**** DATA SUPPLIED

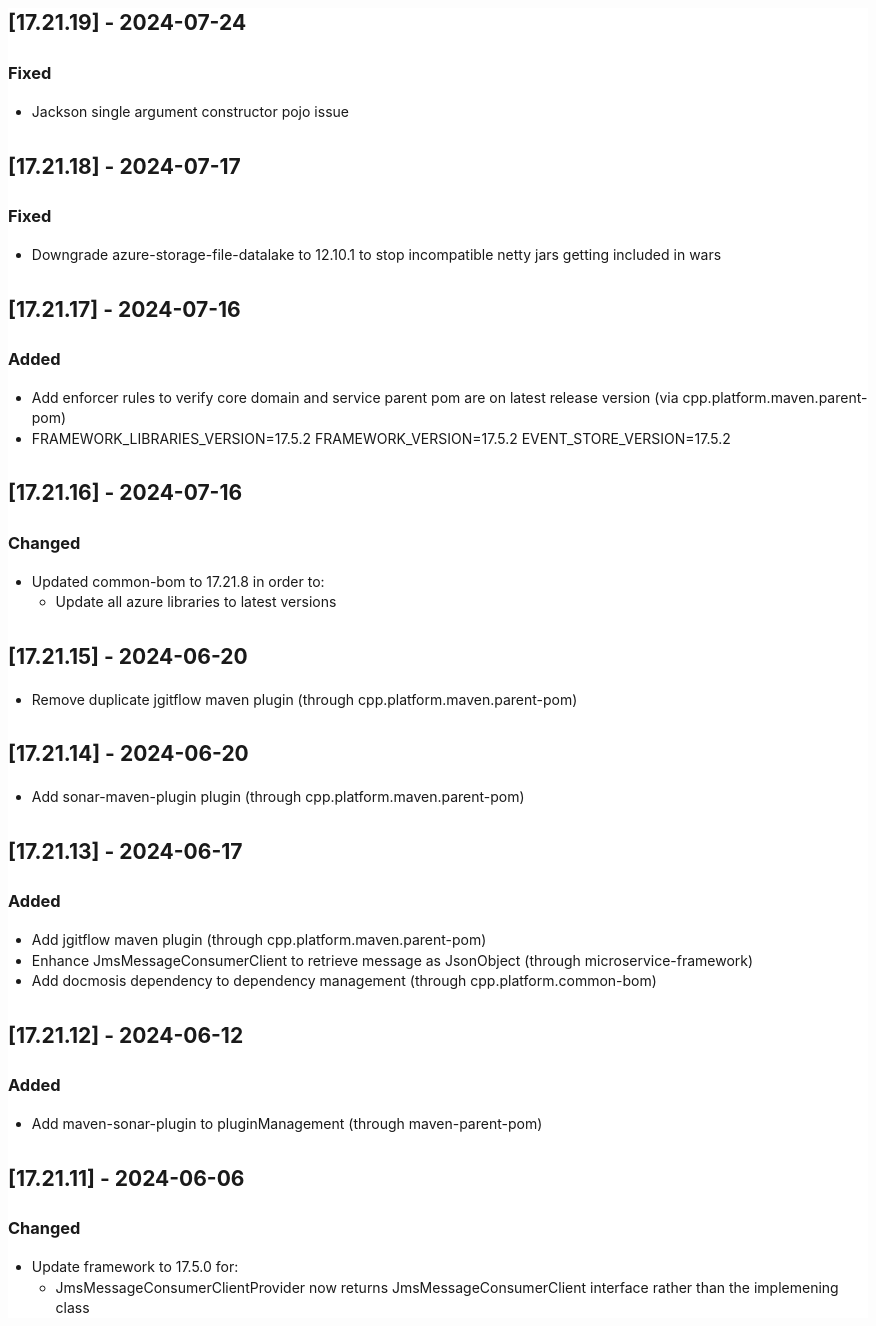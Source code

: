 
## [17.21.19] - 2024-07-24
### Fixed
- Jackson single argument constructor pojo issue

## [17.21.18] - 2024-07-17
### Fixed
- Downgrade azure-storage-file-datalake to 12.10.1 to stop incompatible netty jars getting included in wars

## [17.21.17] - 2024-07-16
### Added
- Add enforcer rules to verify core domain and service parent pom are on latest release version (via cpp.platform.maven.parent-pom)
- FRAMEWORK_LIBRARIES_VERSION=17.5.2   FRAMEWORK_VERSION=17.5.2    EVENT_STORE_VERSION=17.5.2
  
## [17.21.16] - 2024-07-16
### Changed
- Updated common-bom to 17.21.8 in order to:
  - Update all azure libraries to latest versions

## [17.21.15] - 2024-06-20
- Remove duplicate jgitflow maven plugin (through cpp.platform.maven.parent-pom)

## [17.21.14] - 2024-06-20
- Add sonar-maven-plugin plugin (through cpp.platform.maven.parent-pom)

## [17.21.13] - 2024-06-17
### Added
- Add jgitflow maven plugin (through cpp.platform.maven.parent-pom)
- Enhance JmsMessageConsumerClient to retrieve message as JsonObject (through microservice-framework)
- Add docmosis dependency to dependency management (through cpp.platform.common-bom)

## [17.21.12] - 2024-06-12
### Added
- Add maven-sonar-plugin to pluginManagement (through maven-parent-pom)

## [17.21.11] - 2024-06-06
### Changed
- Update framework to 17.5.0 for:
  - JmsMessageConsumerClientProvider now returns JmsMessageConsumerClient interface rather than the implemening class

********

- EXERCISE DESCRIPTION
All lines above that include the word "through" should be located and copied.

- RESULT OF THE EXERCISE
- Remove duplicate jgitflow maven plugin (through cpp.platform.maven.parent-pom)
- Add sonar-maven-plugin plugin (through cpp.platform.maven.parent-pom)
- Add jgitflow maven plugin (through cpp.platform.maven.parent-pom)
- Enhance JmsMessageConsumerClient to retrieve message as JsonObject (through microservice-framework)
- Add docmosis dependency to dependency management (through cpp.platform.common-bom)
- Add maven-sonar-plugin to pluginManagement (through maven-parent-pom)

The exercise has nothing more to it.